Supreme Court of Texas
May 24, 1894
87 Tex. 42 (Tex. 1894)

Opinion

No. 127.

Delivered May 24, 1894.

1. Defective Machinery — Pleadings.

Injury being alleged as caused by a defective implement used by plaintiff, an employe, it is not necessary to detail in the petition the defects, but it is sufficient if the defective instrument be named or described. This applies to actions for injuries as well when brought by employes as by passengers.............................................. 45

2. Demurrer to Evidence — Practice.

When a defendant demurs to the evidence and the plaintiff joins in the demurrer, the case as to the facts and the right of the plaintiff to recover is withdrawn from the jury. Upon the court deciding for the plaintiff, if the damages are unliquidated the question of amount must be submitted to a jury..................................... 46

3. Same.

After a demurrer of defendant to the evidence has been overruled, he can not insist that the question of right to recover be submitted to the jury..................... 46

4. Fact Case.

See testimony held sufficient to support a finding for plaintiff upon demurrer by defendant to the evidence................................................ 47

5. Duty to Inspect Cars.

A failure of a railway company to have its cars inspected on the line of travel, resulting in injury to an employe, would render the company liable for damages; so whether the defect causing injury was manifest or not........... 48

ERROR to Court of Civil Appeals for Fourth District, in an appeal from Bexar County.

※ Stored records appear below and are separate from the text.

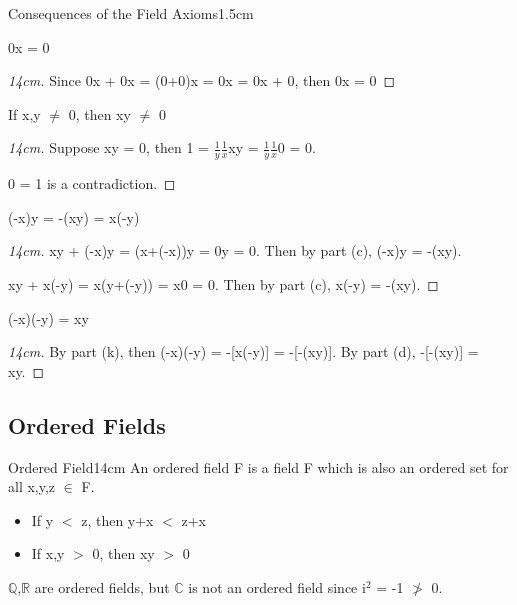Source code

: \begin{ltheorem}{Consequences of the Field Axioms}{1.5cm}
		\item 0x = 0
		
			\begin{proof}[14cm]
				Since 0x + 0x = (0+0)x = 0x = 0x + 0, then 0x = 0
			\end{proof}
	
		\item If x,y $\not =$ 0, then xy $\not =$ 0

			\begin{proof}[14cm]
				Suppose xy = 0, then 1 = $\frac{1}{y}\frac{1}{x}$xy
				= $\frac{1}{y}$$\frac{1}{x}$0 = 0.

				0 = 1 is a contradiction.
			\end{proof}
				
		\item (-x)y = -(xy) = x(-y)
		
			\begin{proof}[14cm]
				xy + (-x)y = (x+(-x))y = 0y = 0.
				Then by part (c), (-x)y = -(xy).

				xy + x(-y) = x(y+(-y)) = x0 = 0.
				Then by part (c), x(-y) = -(xy).
			\end{proof}

		\item (-x)(-y) = xy
		
			\begin{proof}[14cm]
				By part (k), then (-x)(-y) = -[x(-y)] = -[-(xy)].
				By part (d), -[-(xy)] = xy.
			\end{proof}
	\end{ltheorem}

	\vspace{0.5cm}





\subsection{ Ordered Fields }

	\begin{definition}{Ordered Field}{14cm}
		An ordered field F is a field F which is also an ordered set
		for all x,y,z $\in$ F.

		\begin{itemize}[leftmargin=1.5cm, itemsep=0.1cm]
			\item If y $<$ z, then y+x $<$ z+x
		
			\item If x,y $>$ 0, then xy $>$ 0
		\end{itemize}
		
		$ \mathbb{Q} $,$ \mathbb{R} $ are ordered fields,
		but $ \mathbb{C} $ is not an ordered field since i$^2$ = -1 $\not >$ 0.
	\end{definition}
	

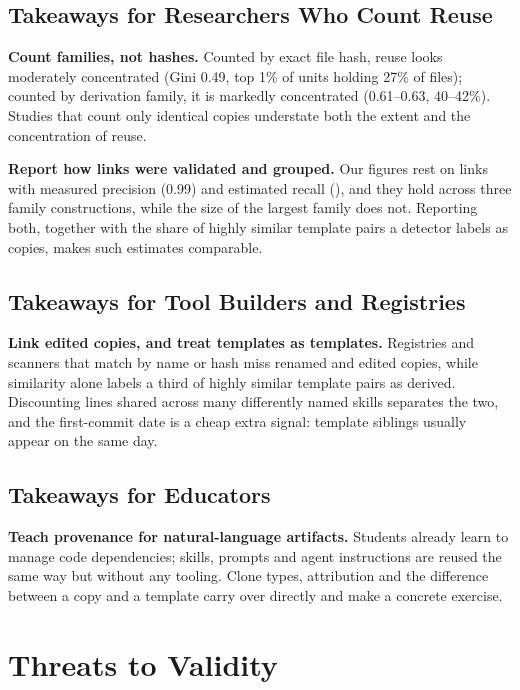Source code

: \documentclass[sigconf,screen]{acmart}
\begin{document}
\subsection{Takeaways for Researchers Who Count Reuse}
\textbf{Count families, not hashes.} Counted by exact file hash, reuse looks moderately concentrated (Gini 0.49, top 1\% of units holding 27\% of files); counted by derivation family, it is markedly concentrated (0.61--0.63, 40--42\%). Studies that count only identical copies understate both the extent and the concentration of reuse.
 
\textbf{Report how links were validated and grouped.} Our figures rest on links with measured precision (0.99) and estimated recall (\ResRCRecall{}), and they hold across three family constructions, while the size of the largest family does not. Reporting both, together with the share of highly similar template pairs a detector labels as copies, makes such estimates comparable.
 
\subsection{Takeaways for Tool Builders and Registries}
\textbf{Link edited copies, and treat templates as templates.} Registries and scanners that match by name or hash miss renamed and edited copies, while similarity alone labels a third of highly similar template pairs as derived. Discounting lines shared across many differently named skills separates the two, and the first-commit date is a cheap extra signal: template siblings usually appear on the same day.
 
\subsection{Takeaways for Educators}
\textbf{Teach provenance for natural-language artifacts.} Students already learn to manage code dependencies; skills, prompts and agent instructions are reused the same way but without any tooling. Clone types, attribution and the difference between a copy and a template carry over directly and make a concrete exercise.


\section{Threats to Validity}
\label{sec:threats}
\end{document}
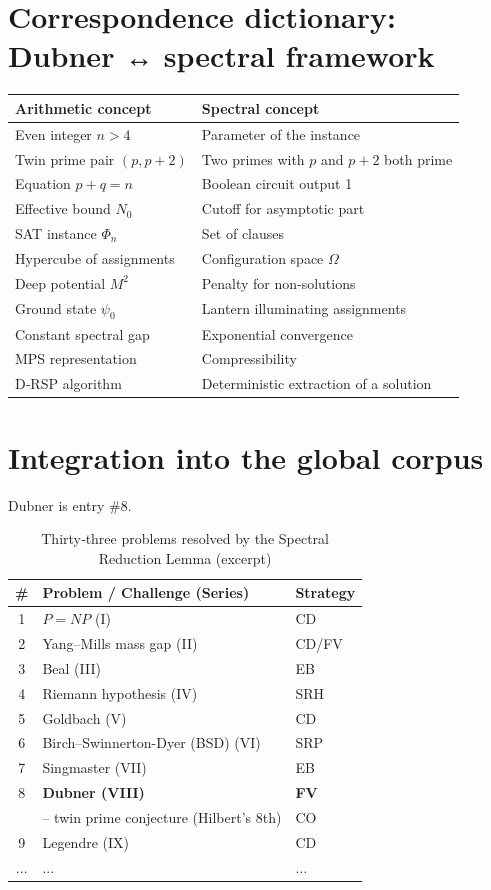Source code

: \documentclass[11pt,a4paper]{article}
\begin{document}
\section{Correspondence dictionary: Dubner ↔ spectral framework}

\begin{center}
\small
\begin{tabular}{@{}l|l@{}}
\toprule
\textbf{Arithmetic concept} & \textbf{Spectral concept} \\
\midrule
Even integer $n > 4$ & Parameter of the instance \\
Twin prime pair $(p, p+2)$ & Two primes with $p$ and $p+2$ both prime \\
Equation $p+q = n$ & Boolean circuit output 1 \\
Effective bound $N_0$ & Cutoff for asymptotic part \\
SAT instance $\Phi_n$ & Set of clauses \\
Hypercube of assignments & Configuration space $\Omega$ \\
Deep potential $M^2$ & Penalty for non‑solutions \\
Ground state $\psi_0$ & Lantern illuminating assignments \\
Constant spectral gap & Exponential convergence \\
MPS representation & Compressibility \\
D‑RSP algorithm & Deterministic extraction of a solution \\
\bottomrule
\end{tabular}
\end{center}

\section{Integration into the global corpus}

Dubner is entry \#8.

\begin{center}
\small
\begin{longtable}{@{}cll@{}}
\caption{Thirty‑three problems resolved by the Spectral Reduction Lemma (excerpt)}\\
\toprule
\# & Problem / Challenge (Series) & Strategy \\
\midrule
1 & \(P = NP\) (I) & CD \\
2 & Yang–Mills mass gap (II) & CD/FV \\
3 & Beal (III) & EB \\
4 & Riemann hypothesis (IV) & SRH \\
5 & Goldbach (V) & CD \\
6 & Birch–Swinnerton-Dyer (BSD) (VI) & SRP \\
7 & Singmaster (VII) & EB \\
8 & \textbf{Dubner (VIII)} & \textbf{FV} \\
   & \quad – twin prime conjecture (Hilbert's 8th) & CO \\
9 & Legendre (IX) & CD \\
... & ... & ... \\
\bottomrule
\end{longtable}
\end{center}
\end{document}
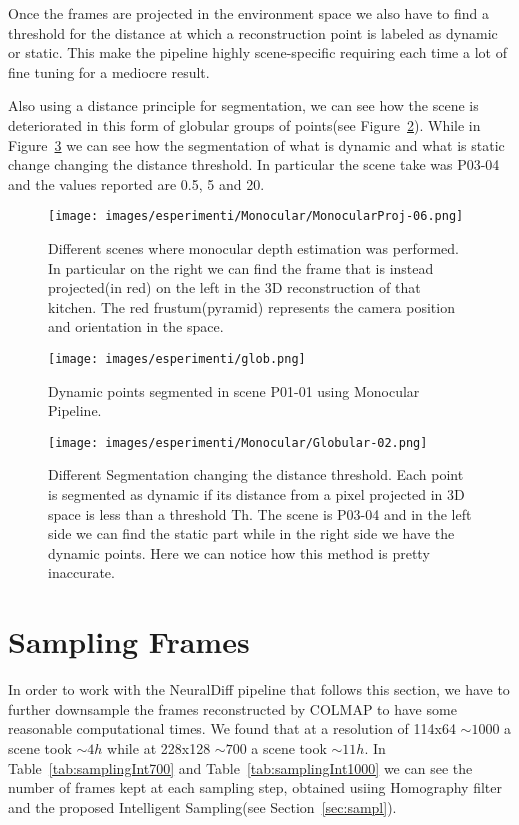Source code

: Once the frames are 
projected in the environment space we also have to find a threshold for the distance at which a reconstruction point is labeled as 
dynamic or static. This make the pipeline highly scene-specific requiring each time a lot of fine tuning for a mediocre result.

Also using a distance principle for segmentation, we can see how the scene is deteriorated in this form of globular groups of points(see Figure~\ref{fig:glob}).
While in Figure~\ref{fig:glob2} we can see how the segmentation of what is dynamic and what is static change changing the distance threshold. In particular the 
scene take was P03-04 and the values reported are 0.5, 5 and 20.

\begin{figure}[H]
    \centering
    \texttt{[image: images/esperimenti/Monocular/MonocularProj-06.png]} 
    \caption{Different scenes where monocular depth estimation was performed. In particular on 
    the right we can find the frame that is instead projected(in red) on the left in the 3D reconstruction of that kitchen.
    The red frustum(pyramid) represents the camera position and orientation in the space.}\label{fig:Monoc}
\end{figure}
\begin{figure}[t]
    \centering
    \texttt{[image: images/esperimenti/glob.png]} 
    \caption{Dynamic points segmented in scene P01-01 using Monocular Pipeline.}\label{fig:glob}
\end{figure}
\begin{figure}[H]
    \centering
    \texttt{[image: images/esperimenti/Monocular/Globular-02.png]} 
    \caption{Different Segmentation changing the distance threshold. Each point is segmented as dynamic if its distance from a pixel 
    projected in 3D space is less than a threshold Th. The scene is P03-04 and in the 
    left side we can find the static part while in the right side we have the dynamic points. Here we can notice 
    how this method is pretty inaccurate.}\label{fig:glob2}
\end{figure}

\section{Sampling Frames}
In order to work with the NeuralDiff pipeline that follows this section, we have to further downsample the frames reconstructed by COLMAP
to have some reasonable computational times. We found that at a resolution of 114x64 $\sim1000$ a scene took  $\sim4h$ while at 228x128 $\sim700$ 
a scene took  $\sim11h$. In Table~\ref{tab:samplingInt700} and Table~\ref{tab:samplingInt1000} we can see the number of frames kept at each sampling 
step, obtained usiing Homography filter and the proposed Intelligent Sampling(see Section~\ref{sec:sampl}).



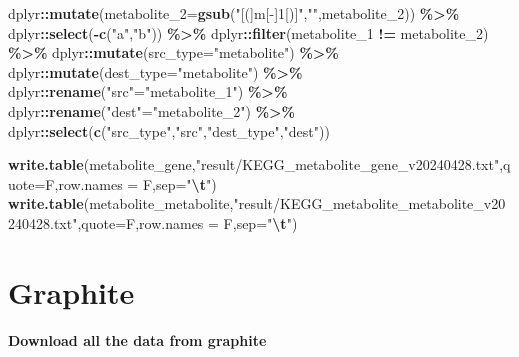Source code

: \documentclass[
]{book}
\newenvironment{Shaded}{\begin{snugshade}}{\end{snugshade}}
\newcommand{\AttributeTok}[1]{\textcolor[rgb]{0.13,0.29,0.53}{#1}}
\newcommand{\FunctionTok}[1]{\textcolor[rgb]{0.13,0.29,0.53}{\textbf{#1}}}
\newcommand{\NormalTok}[1]{#1}
\newcommand{\OtherTok}[1]{\textcolor[rgb]{0.56,0.35,0.01}{#1}}
\newcommand{\SpecialCharTok}[1]{\textcolor[rgb]{0.81,0.36,0.00}{\textbf{#1}}}
\newcommand{\StringTok}[1]{\textcolor[rgb]{0.31,0.60,0.02}{#1}}
\begin{document}
\begin{Shaded}
\begin{Highlighting}[]
\NormalTok{  dplyr}\SpecialCharTok{::}\FunctionTok{mutate}\NormalTok{(}\AttributeTok{metabolite\_2=}\FunctionTok{gsub}\NormalTok{(}\StringTok{"[(]m[{-}]1[)]"}\NormalTok{,}\StringTok{""}\NormalTok{,metabolite\_2)) }\SpecialCharTok{\%\textgreater{}\%}
\NormalTok{  dplyr}\SpecialCharTok{::}\FunctionTok{select}\NormalTok{(}\SpecialCharTok{{-}}\FunctionTok{c}\NormalTok{(}\StringTok{"a"}\NormalTok{,}\StringTok{"b"}\NormalTok{)) }\SpecialCharTok{\%\textgreater{}\%}
\NormalTok{  dplyr}\SpecialCharTok{::}\FunctionTok{filter}\NormalTok{(metabolite\_1 }\SpecialCharTok{!=}\NormalTok{ metabolite\_2) }\SpecialCharTok{\%\textgreater{}\%}
\NormalTok{  dplyr}\SpecialCharTok{::}\FunctionTok{mutate}\NormalTok{(}\AttributeTok{src\_type=}\StringTok{"metabolite"}\NormalTok{) }\SpecialCharTok{\%\textgreater{}\%}
\NormalTok{  dplyr}\SpecialCharTok{::}\FunctionTok{mutate}\NormalTok{(}\AttributeTok{dest\_type=}\StringTok{"metabolite"}\NormalTok{) }\SpecialCharTok{\%\textgreater{}\%}
\NormalTok{  dplyr}\SpecialCharTok{::}\FunctionTok{rename}\NormalTok{(}\StringTok{"src"}\OtherTok{=}\StringTok{"metabolite\_1"}\NormalTok{) }\SpecialCharTok{\%\textgreater{}\%}
\NormalTok{  dplyr}\SpecialCharTok{::}\FunctionTok{rename}\NormalTok{(}\StringTok{"dest"}\OtherTok{=}\StringTok{"metabolite\_2"}\NormalTok{) }\SpecialCharTok{\%\textgreater{}\%}
\NormalTok{  dplyr}\SpecialCharTok{::}\FunctionTok{select}\NormalTok{(}\FunctionTok{c}\NormalTok{(}\StringTok{"src\_type"}\NormalTok{,}\StringTok{"src"}\NormalTok{,}\StringTok{"dest\_type"}\NormalTok{,}\StringTok{"dest"}\NormalTok{))}


\FunctionTok{write.table}\NormalTok{(metabolite\_gene,}\StringTok{"result/KEGG\_metabolite\_gene\_v20240428.txt"}\NormalTok{,}\AttributeTok{quote=}\NormalTok{F,}\AttributeTok{row.names =}\NormalTok{ F,}\AttributeTok{sep=}\StringTok{"}\SpecialCharTok{\textbackslash{}t}\StringTok{"}\NormalTok{)}
\FunctionTok{write.table}\NormalTok{(metabolite\_metabolite,}\StringTok{"result/KEGG\_metabolite\_metabolite\_v20240428.txt"}\NormalTok{,}\AttributeTok{quote=}\NormalTok{F,}\AttributeTok{row.names =}\NormalTok{ F,}\AttributeTok{sep=}\StringTok{"}\SpecialCharTok{\textbackslash{}t}\StringTok{"}\NormalTok{)}
\end{Highlighting}
\end{Shaded}

\section{Graphite}\label{graphite}

\textbf{Download all the data from graphite}
\end{document}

Upson Bergstrom, for plaintiff in error. — 1. To entitle an employe to recover for an injury on the ground of defective machinery, he must establish, first, that the machinery or appliance was defective; second, that the master had knowledge or notice of or ought to have known such fact; third, that the employe did not know and had no equal means with the master of knowing such fact. In other words, the negligence of the employer is not to be presumed, but it rests on the employe, as plaintiff, to aver and prove every fact essential to constitute actionable negligence. Black on Proof and Plead., sec. 21; 38 Am. and Eng. Ry. Cases, 223; 2 Thomp. on Neg., 1053; Shearm. Redf. on Neg., sec. 12; Railway v. Crowder, 76 Tex. 499; Railway v. Crowder, 63 Tex. 502; Griffin v. Railway, 12 Am. St. Rep., 527; 1 Rorer on Rys., 697; 2 Rorer on Rys., 1214-1216; Railway v. Hughes, 33 Am. and Eng. Ry. Cases, 348-354.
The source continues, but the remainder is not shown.